Bui Thanh Tam’s artistic transformation

For over a decade, art lovers have been familiar with Bui Thanh Tam through renowned series such as “Crazy Men” (2010-2014) and “Vietnamese Girls” (2010-2017).

During those periods, Tâm emerged as a sharp observer, using the language of painting to satirize cultural clashes, the grotesquerie of consumer society, and the conflict between local values and the wave of pop culture in Asia.

“Christ, Buddha, and the Jigsaw” serves as a testament to the artist’s artistic transformation.
“Christ, Buddha, and the Jigsaw” serves as a testament to the artist’s artistic transformation.
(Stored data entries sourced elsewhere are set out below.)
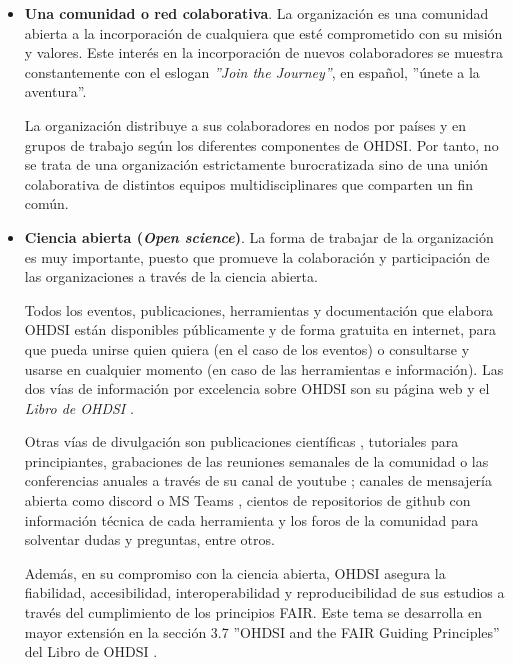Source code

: \begin{itemize}

    \item \textbf{Una comunidad o red colaborativa}. La organización es una comunidad abierta a la incorporación de cualquiera que esté comprometido con su misión y valores. Este interés en la incorporación de nuevos colaboradores se muestra constantemente con el eslogan \textit{''Join the Journey''}, en español, ''únete a la aventura''.
    
    La organización distribuye a sus colaboradores en nodos por países y en grupos de trabajo según los diferentes componentes de OHDSI. Por tanto, no se trata de una organización estrictamente burocratizada sino de una unión colaborativa de distintos equipos multidisciplinares que comparten un fin común.

    \item \textbf{Ciencia abierta (\textit{Open science})}. La forma de trabajar de la organización es muy importante, puesto que promueve la colaboración y participación de las organizaciones a través de la ciencia abierta.

    Todos los eventos, publicaciones, herramientas y documentación que elabora OHDSI están disponibles públicamente y de forma gratuita en internet, para que pueda unirse quien quiera (en el caso de los eventos) o consultarse y usarse en cualquier momento (en caso de las herramientas e información). Las dos vías de información por excelencia sobre OHDSI son su página web \cite{OHDSIwebsite} y el \textit{Libro de OHDSI} \cite{OHDSIbook}. 
    
    Otras vías de divulgación son publicaciones científicas \cite{OHDSIpublications}, tutoriales para principiantes, grabaciones de las reuniones semanales de la comunidad o las conferencias anuales a través de su canal de youtube \cite{OHDSIyt}; canales de mensajería abierta como discord \cite{OHDSIdiscordInvitation} o MS Teams \cite{OHDSIofficeForm}, cientos de repositorios de github con información técnica de cada herramienta \cite{OHDSIgithub} y los foros de la comunidad \cite{OHDSIforums} para solventar dudas y preguntas, entre otros.

    Además, en su compromiso con la ciencia abierta, OHDSI asegura la fiabilidad, accesibilidad, interoperabilidad y reproducibilidad de sus estudios a través del cumplimiento de los principios FAIR. Este tema se desarrolla en mayor extensión en la sección 3.7 ''OHDSI and the FAIR Guiding Principles'' del Libro de OHDSI \cite{OHDSIbook}.


\end{itemize}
However, with “Christ, Buddha, and the Jigsaw,” viewers will encounter a very different Bui Thanh Tam. After five years (2020-2025) of introspection and contemplation, he has expanded his vision beyond the boundaries of daily social issues to touch upon more universal and philosophical themes.

No longer confined to stories of human nature and worldly affairs, Tam now dialogues with war and peace, information overload, and especially the spiritual intersection between East and West.

The Jigsaw: The fragmentation of identity

The core highlight of this exhibition lies in its very title: “The Jigsaw.” This is not merely a visual technique but a grand metaphor for the human condition in the modern world.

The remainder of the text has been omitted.